── Material to process ──

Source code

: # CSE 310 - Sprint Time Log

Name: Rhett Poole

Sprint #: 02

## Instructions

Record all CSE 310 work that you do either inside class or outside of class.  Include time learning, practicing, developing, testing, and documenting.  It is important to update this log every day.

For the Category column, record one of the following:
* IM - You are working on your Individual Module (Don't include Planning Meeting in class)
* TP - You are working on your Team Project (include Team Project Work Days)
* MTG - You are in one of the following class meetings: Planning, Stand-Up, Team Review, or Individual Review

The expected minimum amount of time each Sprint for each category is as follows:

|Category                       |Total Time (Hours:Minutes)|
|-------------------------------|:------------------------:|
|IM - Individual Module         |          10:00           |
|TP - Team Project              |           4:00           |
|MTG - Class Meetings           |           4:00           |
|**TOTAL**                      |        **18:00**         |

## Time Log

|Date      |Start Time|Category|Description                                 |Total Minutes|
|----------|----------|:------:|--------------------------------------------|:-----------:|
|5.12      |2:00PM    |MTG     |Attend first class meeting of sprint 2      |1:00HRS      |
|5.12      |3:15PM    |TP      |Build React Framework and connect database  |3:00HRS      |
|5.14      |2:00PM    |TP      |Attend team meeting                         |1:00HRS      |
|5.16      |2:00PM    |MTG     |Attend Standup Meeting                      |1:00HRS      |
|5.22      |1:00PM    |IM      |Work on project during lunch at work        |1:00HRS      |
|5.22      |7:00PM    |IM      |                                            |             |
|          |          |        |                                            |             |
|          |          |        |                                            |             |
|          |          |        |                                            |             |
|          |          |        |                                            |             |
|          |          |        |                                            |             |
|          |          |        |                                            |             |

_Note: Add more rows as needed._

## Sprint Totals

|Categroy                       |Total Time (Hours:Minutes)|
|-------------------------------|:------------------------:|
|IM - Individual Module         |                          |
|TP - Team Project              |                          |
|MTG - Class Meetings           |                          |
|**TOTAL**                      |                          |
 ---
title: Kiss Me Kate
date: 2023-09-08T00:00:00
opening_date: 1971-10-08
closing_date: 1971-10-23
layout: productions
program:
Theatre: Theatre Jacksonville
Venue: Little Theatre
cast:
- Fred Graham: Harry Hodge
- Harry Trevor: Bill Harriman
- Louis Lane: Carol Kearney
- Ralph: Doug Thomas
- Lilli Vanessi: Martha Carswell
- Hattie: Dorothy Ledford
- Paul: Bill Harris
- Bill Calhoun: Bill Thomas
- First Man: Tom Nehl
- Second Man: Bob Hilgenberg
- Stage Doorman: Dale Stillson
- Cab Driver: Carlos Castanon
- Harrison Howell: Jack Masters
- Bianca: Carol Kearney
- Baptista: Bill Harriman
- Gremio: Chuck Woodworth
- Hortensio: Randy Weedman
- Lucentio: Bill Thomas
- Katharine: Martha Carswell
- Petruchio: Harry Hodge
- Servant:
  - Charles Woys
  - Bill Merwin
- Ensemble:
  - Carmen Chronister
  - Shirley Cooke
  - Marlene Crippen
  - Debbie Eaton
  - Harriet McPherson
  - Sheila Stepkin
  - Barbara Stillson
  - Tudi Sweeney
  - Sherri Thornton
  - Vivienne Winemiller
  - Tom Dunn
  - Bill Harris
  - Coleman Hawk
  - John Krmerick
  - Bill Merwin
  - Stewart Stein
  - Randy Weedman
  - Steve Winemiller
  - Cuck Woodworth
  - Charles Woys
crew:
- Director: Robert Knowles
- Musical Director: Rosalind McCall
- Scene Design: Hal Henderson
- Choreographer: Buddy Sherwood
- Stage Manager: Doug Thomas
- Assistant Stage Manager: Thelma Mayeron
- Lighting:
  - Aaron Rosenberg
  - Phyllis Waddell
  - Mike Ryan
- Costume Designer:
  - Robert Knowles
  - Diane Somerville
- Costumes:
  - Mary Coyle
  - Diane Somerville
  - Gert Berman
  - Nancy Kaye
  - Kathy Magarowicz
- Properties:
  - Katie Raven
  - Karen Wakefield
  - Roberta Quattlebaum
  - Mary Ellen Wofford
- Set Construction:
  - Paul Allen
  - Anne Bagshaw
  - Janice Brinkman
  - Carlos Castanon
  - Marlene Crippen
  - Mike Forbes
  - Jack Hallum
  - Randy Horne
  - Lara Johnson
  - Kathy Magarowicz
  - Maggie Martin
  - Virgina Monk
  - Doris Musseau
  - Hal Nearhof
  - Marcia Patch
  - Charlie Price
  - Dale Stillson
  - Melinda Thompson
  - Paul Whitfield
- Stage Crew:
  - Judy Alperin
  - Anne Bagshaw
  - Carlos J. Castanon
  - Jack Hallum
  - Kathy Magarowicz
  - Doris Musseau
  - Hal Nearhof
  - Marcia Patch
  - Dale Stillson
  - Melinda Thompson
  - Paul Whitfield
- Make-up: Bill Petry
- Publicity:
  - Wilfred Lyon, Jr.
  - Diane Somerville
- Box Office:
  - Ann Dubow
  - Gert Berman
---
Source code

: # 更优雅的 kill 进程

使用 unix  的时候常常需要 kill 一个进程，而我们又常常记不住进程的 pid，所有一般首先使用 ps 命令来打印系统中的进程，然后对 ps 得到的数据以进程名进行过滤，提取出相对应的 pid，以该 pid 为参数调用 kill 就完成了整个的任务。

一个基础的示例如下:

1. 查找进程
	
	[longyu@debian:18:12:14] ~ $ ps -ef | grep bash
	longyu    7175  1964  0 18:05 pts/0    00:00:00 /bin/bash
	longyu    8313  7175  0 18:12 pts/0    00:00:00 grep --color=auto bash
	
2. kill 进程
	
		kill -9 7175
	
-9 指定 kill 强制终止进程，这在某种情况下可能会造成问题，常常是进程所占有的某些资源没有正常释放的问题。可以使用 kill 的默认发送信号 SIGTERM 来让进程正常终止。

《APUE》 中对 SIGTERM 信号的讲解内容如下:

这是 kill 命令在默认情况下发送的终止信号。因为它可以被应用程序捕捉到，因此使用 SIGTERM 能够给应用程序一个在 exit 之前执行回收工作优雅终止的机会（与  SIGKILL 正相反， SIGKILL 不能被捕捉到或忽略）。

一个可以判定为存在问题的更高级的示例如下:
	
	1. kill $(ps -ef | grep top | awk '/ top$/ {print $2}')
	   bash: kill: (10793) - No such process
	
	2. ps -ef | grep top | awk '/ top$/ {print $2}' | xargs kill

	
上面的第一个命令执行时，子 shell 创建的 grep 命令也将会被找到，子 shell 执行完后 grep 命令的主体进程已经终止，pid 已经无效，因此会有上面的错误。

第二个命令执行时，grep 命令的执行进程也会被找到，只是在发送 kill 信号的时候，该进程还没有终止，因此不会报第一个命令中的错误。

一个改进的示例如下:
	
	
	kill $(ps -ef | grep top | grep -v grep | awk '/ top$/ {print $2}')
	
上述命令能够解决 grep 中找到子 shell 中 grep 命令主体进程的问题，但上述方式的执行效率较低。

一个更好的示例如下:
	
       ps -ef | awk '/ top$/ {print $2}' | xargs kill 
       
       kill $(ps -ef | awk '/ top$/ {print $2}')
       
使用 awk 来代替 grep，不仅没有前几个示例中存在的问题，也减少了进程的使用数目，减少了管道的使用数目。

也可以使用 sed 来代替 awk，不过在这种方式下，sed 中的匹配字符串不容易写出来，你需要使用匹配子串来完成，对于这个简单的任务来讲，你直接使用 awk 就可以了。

───

**What to work on:**
Scan the material and collect every line that contains "Carol".

**Solution to this task:**
- Louis Lane: Carol Kearney
- Bianca: Carol Kearney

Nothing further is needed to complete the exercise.